# Discovering a Reinforcement Learning API from a Black‑Box Environment (MuJoCo)

**Goal:** Without reading the environment’s source code, you will *infer* a standard RL API—
similar to Gym/Gymnasium—by probing a MuJoCo environment treated as a **black box**.

By the end, you should be able to:
- Identify the **state (observation) space** and **action space**.
- Use `reset()` to obtain an **initial state** (and `info`) and discuss reproducibility.
- Use `step(action)` to obtain **next_state, reward, terminated, truncated, info**.
- Understand and check **`terminated` vs `truncated`** (and why both exist).
- Log and visualize a **trajectory** and differentiate **state vs next_state**.
- Build the canonical training loop with `done = terminated or truncated`.

> You’re encouraged to treat the environment as a sealed box. Your tools are prints, shapes,
> bounds, and the API surface. Infer what’s going on from *observations*, not internals.


In [None]:

# --- Setup (run locally as needed) ---
# If you don't have these installed, uncomment and run:
# !pip install -U gymnasium gymnasium[mujoco] mujoco matplotlib pandas

import sys, importlib, math, random, numpy as np, pandas as pd
import matplotlib.pyplot as plt

# Prefer Gymnasium (it exposes terminated/truncated cleanly).
try:
    gym = importlib.import_module("gymnasium")
except ImportError:
    # Fallback to classic gym (>=0.26 also has terminated/truncated)
    gym = importlib.import_module("gym")

print("Python:", sys.version.split()[0])
print("Numpy:", np.__version__)
print("Pandas:", pd.__version__)
print("Matplotlib:", plt.matplotlib.__version__)
print("Gym-like module:", gym.__name__, getattr(gym, "__version__", ""))

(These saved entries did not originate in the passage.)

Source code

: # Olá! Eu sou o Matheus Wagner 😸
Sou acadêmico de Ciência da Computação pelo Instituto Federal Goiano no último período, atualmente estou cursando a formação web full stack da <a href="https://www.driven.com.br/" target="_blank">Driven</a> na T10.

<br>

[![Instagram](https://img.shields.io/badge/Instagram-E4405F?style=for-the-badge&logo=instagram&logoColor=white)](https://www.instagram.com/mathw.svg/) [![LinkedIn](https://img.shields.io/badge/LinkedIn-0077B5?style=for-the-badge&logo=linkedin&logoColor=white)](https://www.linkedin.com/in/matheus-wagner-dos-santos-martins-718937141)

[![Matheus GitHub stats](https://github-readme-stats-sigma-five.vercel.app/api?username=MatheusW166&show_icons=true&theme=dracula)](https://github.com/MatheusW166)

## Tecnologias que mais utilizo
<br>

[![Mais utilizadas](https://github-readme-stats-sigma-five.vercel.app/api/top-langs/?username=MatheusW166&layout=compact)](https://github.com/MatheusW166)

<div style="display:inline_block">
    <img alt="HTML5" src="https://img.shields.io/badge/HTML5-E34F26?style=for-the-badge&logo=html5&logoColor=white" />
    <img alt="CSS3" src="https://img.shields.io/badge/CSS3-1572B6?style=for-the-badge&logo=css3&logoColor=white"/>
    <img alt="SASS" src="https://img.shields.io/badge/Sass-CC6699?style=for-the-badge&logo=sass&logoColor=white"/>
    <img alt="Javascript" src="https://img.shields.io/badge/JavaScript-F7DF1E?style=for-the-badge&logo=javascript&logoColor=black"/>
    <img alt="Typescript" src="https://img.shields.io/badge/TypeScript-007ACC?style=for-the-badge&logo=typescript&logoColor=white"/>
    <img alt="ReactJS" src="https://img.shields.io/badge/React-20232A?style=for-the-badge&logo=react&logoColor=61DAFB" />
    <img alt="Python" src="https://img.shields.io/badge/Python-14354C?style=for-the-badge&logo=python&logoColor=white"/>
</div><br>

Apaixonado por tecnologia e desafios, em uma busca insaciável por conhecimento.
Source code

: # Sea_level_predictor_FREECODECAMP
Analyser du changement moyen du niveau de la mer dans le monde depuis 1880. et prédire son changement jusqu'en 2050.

## 1) Make a **black‑box** MuJoCo environment

We’ll try a few common MuJoCo IDs until one works. Don’t worry about which one—
your task is to *infer* its API purely from interactions.


In [None]:

# Try a list of common MuJoCo env IDs. We'll pick the first that makes successfully.
candidate_ids = [
    "Ant-v5", "Ant-v4",
    "HalfCheetah-v5", "HalfCheetah-v4",
    "Hopper-v5", "Hopper-v4",
    "Walker2d-v5", "Walker2d-v4"
]

env_id = None
env = None
for cid in candidate_ids:
    try:
        env = gym.make(cid)  # uses default TimeLimit if provided by the environment
        env_id = cid
        break
    except Exception as e:
        env = None

if env is None:
    raise RuntimeError("Could not create a MuJoCo env. Install gymnasium[mujoco] (or gym[mujoco]) and MuJoCo.")

print("Using environment:", env_id)



## 2) Element A — **State (Observation) Space**

**Question:** What is the shape, dtype, and typical range of the **state** returned by the env?  
**Method:** Inspect `env.observation_space`, then actually call `reset()` to see a sample.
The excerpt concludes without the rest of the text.